What needs improvement?
It is sometimes a lot of work going through the rules and making sure you have everything covered for a use case. It is just the way rules are set and maintained in this solution. Some UI changes will probably be helpful.
It is not easy to find the documentation of new features. Documentation not being updated is a common problem with all services, including this one. You have different versions of the console, and the options shown in the documentation are not there. For a new feature, there is probably an announcement about being released, but when it comes out, there is no actual documentation about how to use it. This makes you either go to technical support or community, which probably doesn't have an idea either. The documentation on the cloud should be the latest one.
Finding information about a specific event can be a bit challenging. For this solution, not much documentation is available in the community.
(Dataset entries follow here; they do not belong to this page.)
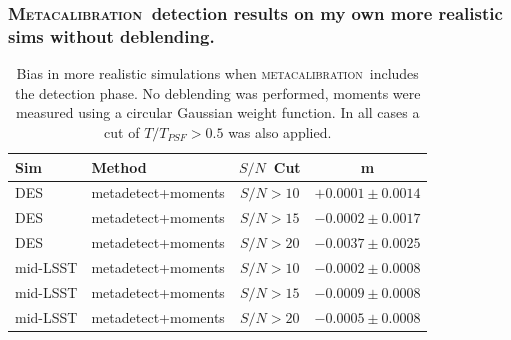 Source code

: \documentclass{beamer}
\newcommand{\mcal}{\textsc{metacalibration}}
\newcommand{\Mcal}{\textsc{Metacalibration}}
\newcommand{\snr}{$S/N$}
\begin{document}
\begin{frame}
    \frametitle{\Mcal\ detection results on my own more realistic sims without deblending.}

 
    \begin{table}
        \centering
        \begin{tabular}{|l|l|c|c|}
            \hline
            Sim & Method         & \snr\ Cut & m             \\
            \hline

            \hline
            {\color{green} DES} & metadetect+moments    & \snr$ > 10$ & $+0.0001 \pm 0.0014$  \\
            {\color{green} DES} & metadetect+moments    & \snr$ > 15$ & $-0.0002 \pm 0.0017$  \\
            {\color{green} DES} & metadetect+moments    & \snr$ > 20$ & $-0.0037 \pm 0.0025$  \\
            \hline
            {\color{brightred}mid-LSST}    & metadetect+moments    & \snr$ > 10$ & $-0.0002 \pm 0.0008$  \\
            {\color{brightred}mid-LSST}    & metadetect+moments    & \snr$ > 15$ & $-0.0009 \pm 0.0008$  \\
            {\color{brightred}mid-LSST}    & metadetect+moments    & \snr$ > 20$ & $-0.0005 \pm 0.0008$  \\
            \hline

        \end{tabular}
        \caption{Bias in more realistic simulations when \mcal\ includes
            the detection phase.  No deblending was performed, 
            moments were measured using a circular Gaussian weight function.
            In all cases a cut of $T/T_{PSF} > 0.5$ was also applied.
        \label{tab:mcal:deblending}}
    \end{table}


\end{frame}
\end{document}
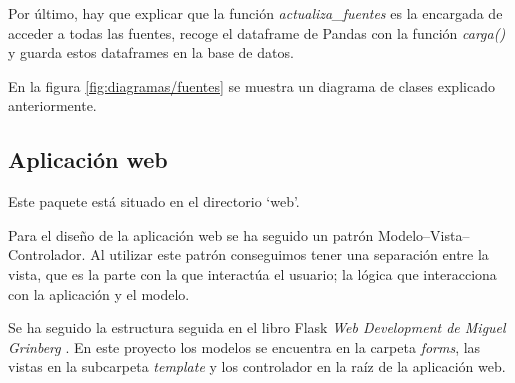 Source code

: Por último, hay que explicar que la función \textit{actualiza\_fuentes} es la encargada de acceder a todas las fuentes, recoge el dataframe de Pandas con la función \textit{carga()} y guarda estos dataframes en la base de datos.

En la figura \ref{fig:diagramas/fuentes} se muestra un diagrama de clases explicado anteriormente.


\subsection{Aplicación web}

Este paquete está situado en el directorio `web'.

Para el diseño de la aplicación web se ha seguido un patrón Modelo--Vista--Controlador. Al utilizar este patrón conseguimos tener una separación entre la vista, que es la parte con la que interactúa el usuario; la lógica que interacciona con la aplicación y el modelo.


Se ha seguido la estructura seguida en el libro Flask \textit{Web Development de Miguel Grinberg} \cite{book:flask}. En este proyecto los modelos se encuentra en la carpeta \textit{forms}, las vistas en la subcarpeta \textit{template} y los controlador en la raíz de la aplicación web.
It could be because it is a new tool. Whenever there is an issue, it is just not that simple to resolve, especially if you don't have premium support. You have pretty much nowhere to look around, and you just need to poke around to try and make it work right.
For how long have I used the solution?
I have been using AWS WAF for about six months.
What do I think about the stability of the solution?
Stability-wise, it works as expected.
What do I think about the scalability of the solution?
I definitely see places where it can be more designed to scale. In addition to amazon resources, there is some stuff from other vendors that we wanted to protect. WAF was not a solution for us because we don't have a way to integrate with those things. That was the biggest challenge that we faced. In terms of the number of users, our end users could be in the thousands.
How are customer service and technical support?
How was the initial setup?
It was okay. We went for the cloud formation, and our deployments happen probably every week.
What about the implementation team?
Everything is managed through cloud formation. After implementation, three or four hours a week are required for maintenance.
What's my experience with pricing, setup cost, and licensing?
We are kind of doing a POC comparison to see what works best. Pricing-wise, AWS is one of the most attractive ones. It is fairly cheap, and we like the pricing part. We're trying to see what makes more sense operation-wise, license-wise, and pricing-wise.
What other advice do I have?
I won't recommend it at the moment because I don't have a full picture to recommend it or say that it is bad or good. I'll probably just keep testing and go with it for probably another six months or a year, and then I can probably recommend it or not.
Other vendors are also providing solutions for D-DOS protection and WAF. It would be nice to see something outside the box for AWS WAF to make it compete with other vendors.
I would rate AWS WAF a seven out of ten. It does what it is supposed to do, probably not in the best way and not in the best UI, but it works. We like the pricing part, but management is the thing that we don't love the most. If things keep improving, we're definitely going to scale with AWS WAF.